Kit Kyte, CEO of Checkit, commented: "Despite challenging market conditions, Checkit has delivered a solid operational and financial performance. We have taken difficult but necessary actions to strengthen the foundations of the business, and now our focus is on accelerating growth. Encouraging pipeline momentum, coupled with a sharpened sales process, increasingly gives us confidence in the future."
NOTES
1 Adjusted LBITDA is the loss on operating activities before depreciation and amortisation, share based payment charges and non-recurring or special items.
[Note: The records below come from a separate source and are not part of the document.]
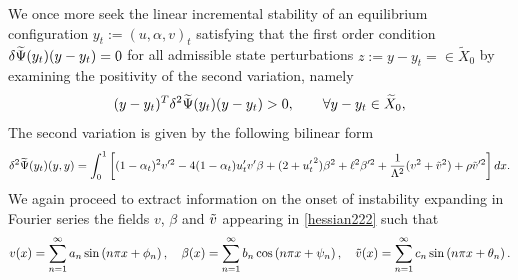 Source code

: \documentclass[10pt]{article}
\begin{document}
We once more seek the linear incremental stability of an equilibrium configuration $y_t := (u, \alpha,  v)_t$ satisfying that the first order condition $\delta \widetilde\Psi(y_t)(y-y_t)=0$ for all admissible state perturbations $z:=y-y_t=\in\widetilde X_0$ by examining the positivity of the second variation, namely
\begin{equation*}
    (y-y_t)^T\delta^2 \widetilde\Psi(y_t)(y-y_t)>0, \qquad \forall y-y_t\in \widetilde X_0,
\end{equation*}The second variation is given by the following bilinear form 
\begin{equation}
\delta^2 \Ecompl(y_t)(y, y)=\int_0^1 \left[(1-\alpha_t)^2v'^2 
%
- 4(1-\alpha_t)u_t' v'\beta+(2+ {u_t'}^2)\beta^2+\damagell^2\beta'^2 +\frac{1}{\elastell^2}( v^2 + \subsutest^2)+\stiffratio \subsutest'^2\right]dx.\label{hessian222}\end{equation}
We again proceed to extract information on the onset of instability expanding in Fourier series the fields $v$, $\beta$ and $\tilde v$ appearing in \eqref{hessian222} such that 
\[
v(x) = \sum_{n=1}^{\infty} a_{n} \sin \left(n \pi x + \phi_{n}\right),
\quad \beta(x) = \sum_{n=1}^{\infty} b_{n} \cos \left(n \pi x + \psi_{n}\right),
\quad \tilde v(x) = \sum_{n=1}^{\infty} c_{n} \sin \left(n \pi x + \theta_{n}\right).
\]
\end{document}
2 Annual Recurring Revenue ("ARR") is defined as the annualised value of contracted recurring revenue from subscription services as at the period end, including committed but yet to commence annual recurring revenue. Constant currency comparatives for ARR and ARR growth are calculated using the prevailing exchange rates at 31 July 2025.
3 Net revenue retention ("NRR") is defined as the amount of recurring revenue from existing customers retained over the year, excluding new wins in the last 12 months. Gross revenue retention ("GRR") is defined as the amount of recurring revenue from existing customers retained over the period, excluding new wins or upsell/expansion in the period.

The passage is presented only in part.